• What you should do: Among the lines below, return each one that contains the word "человека".

----------------------------------------

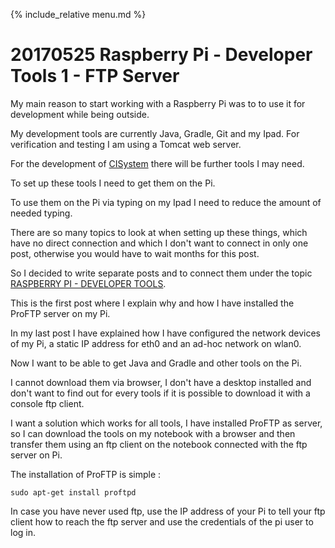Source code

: {% include_relative menu.md %}

# 20170525 Raspberry Pi - Developer Tools 1 - FTP Server

My main reason to start working with a Raspberry Pi was to to use it for development while being outside.

My development tools are currently Java, Gradle, Git and my Ipad. For verification and testing I am using a Tomcat web server.

For the development of [CISystem](CISystemRequirements.html) there will be further tools I may need.

To set up these tools I need to get them on the Pi.

To use them on the Pi via typing on my Ipad I need to reduce the amount of needed typing.

There are so many topics to look at when setting up these things, which have no direct connection and which
I don't want to connect in only one post, otherwise you would have to wait months for this post.

So I decided to write separate posts and to connect them under the topic [RASPBERRY PI - DEVELOPER TOOLS](topic_RASPBERRY_PI_-_DEVELOPER_TOOLS.html).

This is the first post where I explain why and how I have installed the ProFTP server on my Pi.

In my last post I have explained how I have configured the network devices of my Pi, a static IP address
for eth0 and an ad-hoc network on wlan0.

Now I want to be able to get Java and Gradle and other tools on the Pi.

I cannot download them via browser, I don't have a desktop installed and don't want to find out for every tools if it is possible
to download it with a console ftp client.

I want a solution which works for all tools, I have installed ProFTP as server, so I can download the tools on my notebook with
a browser and then transfer them using an ftp client on the notebook connected with the ftp server on Pi.

The installation of ProFTP is simple :

    sudo apt-get install proftpd

In case you have never used ftp, use the IP address of your Pi to tell your ftp client how to reach the ftp server
and use the credentials of the pi user to log in.
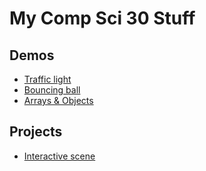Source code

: # My Comp Sci 30 Stuff

## Demos
- [Traffic light](trafficlight)
- [Bouncing ball](bouncingball)
- [Arrays & Objects](circles)

## Projects
- [Interactive scene](scene) 
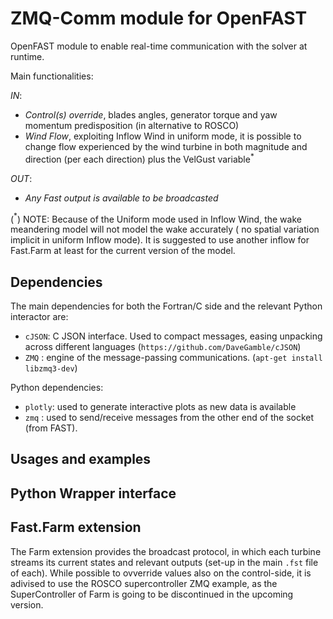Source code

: ZMQ-Comm module for OpenFAST
==================================

OpenFAST module to enable real-time communication with the solver at runtime. 

Main functionalities: 

*IN*:
- _Control(s) override_, blades angles, generator torque and yaw momentum predisposition (in alternative to ROSCO)
- _Wind Flow_, exploiting Inflow Wind in uniform mode, it is possible to change flow experienced by the wind turbine in both 
magnitude and direction (per each direction) plus the VelGust variable$^*$ 

*OUT*:
- _Any Fast output is available to be broadcasted_

($^*$) NOTE: Because of the Uniform mode used in Inflow Wind, the wake meandering model will not model the wake accurately (
no spatial variation implicit in uniform Inflow mode). It is suggested to use another inflow for Fast.Farm at least 
for the current version of the model. 


Dependencies
------------

The main dependencies for both the Fortran/C side and the relevant Python interactor are:

- `cJSON`: C JSON interface. Used to compact messages, easing unpacking across different languages (`https://github.com/DaveGamble/cJSON`)
- `ZMQ`  : engine of the message-passing communications. (`apt-get install libzmq3-dev`)

Python dependencies: 

- `plotly`: used to generate interactive plots as new data is available 
- `zmq`   : used to send/receive messages from the other end of the socket (from FAST).

Usages and examples
-------------------



Python Wrapper interface
-------------------

Fast.Farm extension
-------------------

The Farm extension provides the broadcast protocol, in which each turbine streams its current states and relevant outputs (set-up in the main `.fst` file of each). 
While possible to ovverride values also on the control-side, it is adivised to use the ROSCO supercontroller ZMQ example, as the SuperController of Farm is
going to be discontinued in the upcoming version. 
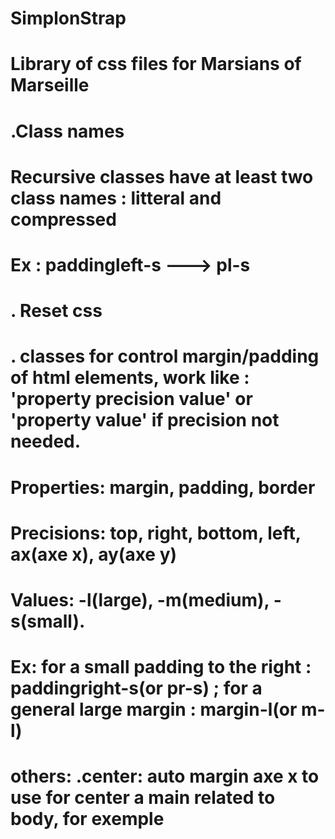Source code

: # SimplonStrap

# Library of css files for Marsians of Marseille
#
# .Class names
# Recursive classes have at least two class names : litteral and compressed
# Ex : paddingleft-s ---> pl-s
#
#
#
#
# . Reset css
#
#
#
#
#
#
#
#
#
# . classes for control margin/padding of html elements, work like : 'property precision value' or 'property value' if precision not needed.
# Properties: margin, padding, border
# Precisions: top, right, bottom, left, ax(axe x), ay(axe y)
# Values: -l(large), -m(medium), -s(small).
# Ex: for a small padding to the right : paddingright-s(or pr-s) ; for a general large margin : margin-l(or m-l)
# others: .center: auto margin axe x to use for center a main related to body, for exemple
#
#
#
#
#
#
#
#
#
#
#
#
#
#
#
#
#
#
#
#
#
#
#
#
#
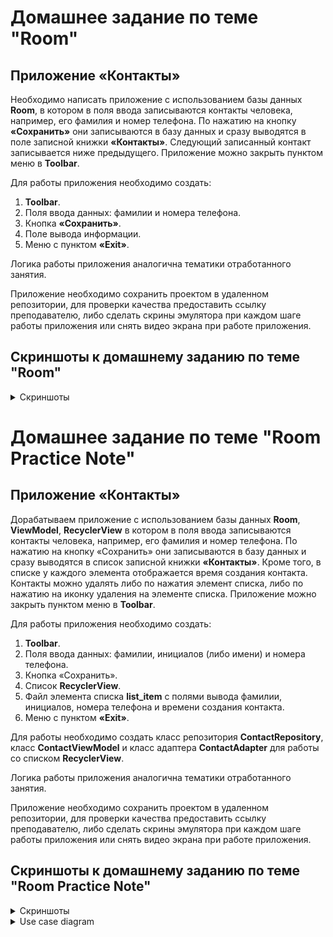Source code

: # Домашнее задание по теме "Room"

## Приложение «Контакты»

Необходимо написать приложение с использованием базы данных **Room**, в котором в поля ввода записываются контакты человека, например, его фамилия и номер телефона. По нажатию на кнопку **«Сохранить»** они записываются в базу данных и сразу выводятся в поле записной книжки **«Контакты»**. Следующий записанный контакт записывается ниже предыдущего. Приложение можно закрыть пунктом меню в **Toolbar**.

Для работы приложения необходимо создать:

1. **Toolbar**.
2. Поля ввода данных: фамилии и номера телефона.
3. Кнопка **«Сохранить»**.
4. Поле вывода информации.
5. Меню с пунктом **«Exit»**.

Логика работы приложения аналогична тематики отработанного занятия.

Приложение необходимо сохранить проектом в удаленном репозитории, для проверки качества предоставить ссылку преподавателю, либо сделать скрины эмулятора при каждом шаге работы приложения или снять видео экрана при работе приложения.

## Скриншоты к домашнему заданию по теме "Room"

<details>
<summary>Скриншоты</summary>

![](md/1.png)
![](md/2.png)
</details>

# Домашнее задание по теме "Room Practice Note"

## Приложение «Контакты»

Дорабатываем приложение с использованием базы данных **Room**, **ViewModel**, **RecyclerView** в котором в поля ввода записываются контакты человека, например, его фамилия и номер телефона. По нажатию на кнопку «Сохранить» они записываются в базу данных и сразу выводятся в список записной книжки **«Контакты»**. Кроме того, в списке у каждого элемента отображается время создания контакта. Контакты можно удалять либо по нажатия элемент списка, либо по нажатию на иконку удаления на элементе списка. Приложение можно закрыть пунктом меню в **Toolbar**.

Для работы приложения необходимо создать:

1. **Toolbar**.
2. Поля ввода данных: фамилии, инициалов (либо имени) и номера телефона.
3. Кнопка «Сохранить».
4. Список **RecyclerView**.
5. Файл элемента списка **list_item** с полями вывода фамилии, инициалов, номера телефона и времени создания контакта.
6. Меню с пунктом **«Exit»**.

Для работы необходимо создать класс репозитория **ContactRepository**, класс **ContactViewModel** и класс адаптера **ContactAdapter** для работы со списком **RecyclerView**.

Логика работы приложения аналогична тематики отработанного занятия.

Приложение необходимо сохранить проектом в удаленном репозитории, для проверки качества предоставить ссылку преподавателю, либо сделать скрины эмулятора при каждом шаге работы приложения или снять видео экрана при работе приложения.

## Скриншоты к домашнему заданию по теме "Room Practice Note"

<details>
<summary>Скриншоты</summary>

![](md/part2/1.png)
![](md/part2/2.png)
![](md/part2/3.png)
![](md/part2/4.png)
![](md/part2/5.png)

</details>

<details>
<summary>Use case diagram</summary>

![](md/part2/Contacts_App_Diagramm.png)

</details>
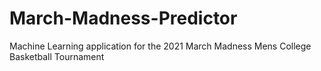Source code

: # March-Madness-Predictor
Machine Learning application for the 2021 March Madness Mens College Basketball Tournament

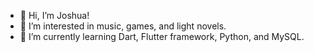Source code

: - 👋 Hi, I’m Joshua!
- 👀 I’m interested in music, games, and light novels.
- 🌱 I’m currently learning Dart, Flutter framework, Python, and MySQL.
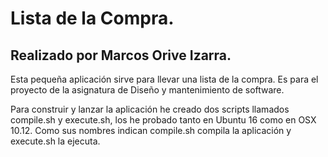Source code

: # Lista de la Compra. 

## Realizado por Marcos Orive Izarra.

Esta pequeña aplicación sirve para llevar una lista de la compra. Es para el proyecto de la asignatura de 
Diseño y mantenimiento de software. 

Para construir y lanzar la aplicación he creado dos scripts llamados compile.sh y execute.sh, los he probado tanto en Ubuntu 16 como en OSX 10.12. Como sus nombres indican compile.sh compila la aplicación y execute.sh la ejecuta. 
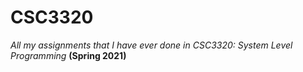 # CSC3320
*All my assignments that I have ever done in CSC3320: System Level Programming*
**(Spring 2021)**

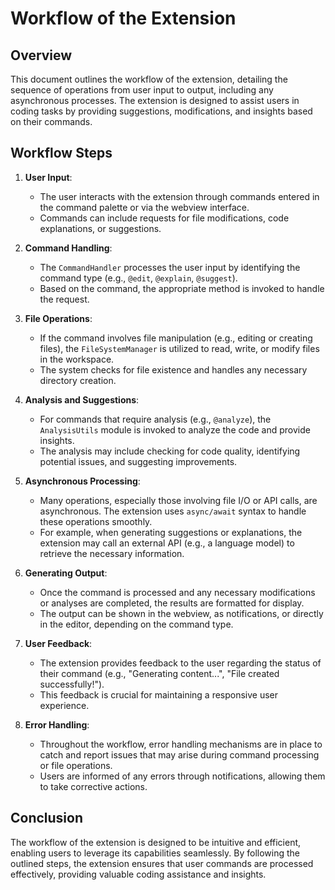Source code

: # Workflow of the Extension

## Overview

This document outlines the workflow of the extension, detailing the sequence of operations from user input to output, including any asynchronous processes. The extension is designed to assist users in coding tasks by providing suggestions, modifications, and insights based on their commands.

## Workflow Steps

1. **User Input**:
   - The user interacts with the extension through commands entered in the command palette or via the webview interface.
   - Commands can include requests for file modifications, code explanations, or suggestions.

2. **Command Handling**:
   - The `CommandHandler` processes the user input by identifying the command type (e.g., `@edit`, `@explain`, `@suggest`).
   - Based on the command, the appropriate method is invoked to handle the request.

3. **File Operations**:
   - If the command involves file manipulation (e.g., editing or creating files), the `FileSystemManager` is utilized to read, write, or modify files in the workspace.
   - The system checks for file existence and handles any necessary directory creation.

4. **Analysis and Suggestions**:
   - For commands that require analysis (e.g., `@analyze`), the `AnalysisUtils` module is invoked to analyze the code and provide insights.
   - The analysis may include checking for code quality, identifying potential issues, and suggesting improvements.

5. **Asynchronous Processing**:
   - Many operations, especially those involving file I/O or API calls, are asynchronous. The extension uses `async/await` syntax to handle these operations smoothly.
   - For example, when generating suggestions or explanations, the extension may call an external API (e.g., a language model) to retrieve the necessary information.

6. **Generating Output**:
   - Once the command is processed and any necessary modifications or analyses are completed, the results are formatted for display.
   - The output can be shown in the webview, as notifications, or directly in the editor, depending on the command type.

7. **User Feedback**:
   - The extension provides feedback to the user regarding the status of their command (e.g., "Generating content...", "File created successfully!").
   - This feedback is crucial for maintaining a responsive user experience.

8. **Error Handling**:
   - Throughout the workflow, error handling mechanisms are in place to catch and report issues that may arise during command processing or file operations.
   - Users are informed of any errors through notifications, allowing them to take corrective actions.

## Conclusion

The workflow of the extension is designed to be intuitive and efficient, enabling users to leverage its capabilities seamlessly. By following the outlined steps, the extension ensures that user commands are processed effectively, providing valuable coding assistance and insights.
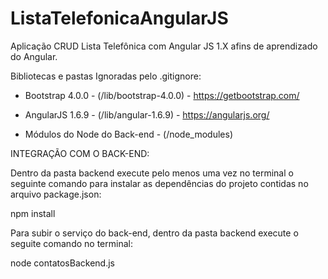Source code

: # ListaTelefonicaAngularJS
Aplicação CRUD Lista Telefônica com Angular JS 1.X afins de aprendizado do Angular.

Bibliotecas e pastas Ignoradas pelo .gitignore:

- Bootstrap 4.0.0 - (/lib/bootstrap-4.0.0) - https://getbootstrap.com/

- AngularJS 1.6.9 - (/lib/angular-1.6.9) - https://angularjs.org/

- Módulos do Node do Back-end - (/node_modules)

INTEGRAÇÃO COM O BACK-END:

Dentro da pasta backend execute pelo menos uma vez no terminal o seguinte comando para instalar as dependências do projeto contidas no arquivo package.json:

npm install

Para subir o serviço do back-end, dentro da pasta backend execute o seguite comando no terminal:

node contatosBackend.js
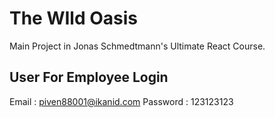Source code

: # The WIld Oasis

Main Project in Jonas Schmedtmann's Ultimate React Course.

## User For Employee Login
Email : piven88001@ikanid.com
Password : 123123123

----------------------------------------

• Exercise solution:
Необходимо написать приложение с использованием базы данных **Room**, в котором в поля ввода записываются контакты человека, например, его фамилия и номер телефона. По нажатию на кнопку **«Сохранить»** они записываются в базу данных и сразу выводятся в поле записной книжки **«Контакты»**. Следующий записанный контакт записывается ниже предыдущего. Приложение можно закрыть пунктом меню в **Toolbar**.
Дорабатываем приложение с использованием базы данных **Room**, **ViewModel**, **RecyclerView** в котором в поля ввода записываются контакты человека, например, его фамилия и номер телефона. По нажатию на кнопку «Сохранить» они записываются в базу данных и сразу выводятся в список записной книжки **«Контакты»**. Кроме того, в списке у каждого элемента отображается время создания контакта. Контакты можно удалять либо по нажатия элемент списка, либо по нажатию на иконку удаления на элементе списка. Приложение можно закрыть пунктом меню в **Toolbar**.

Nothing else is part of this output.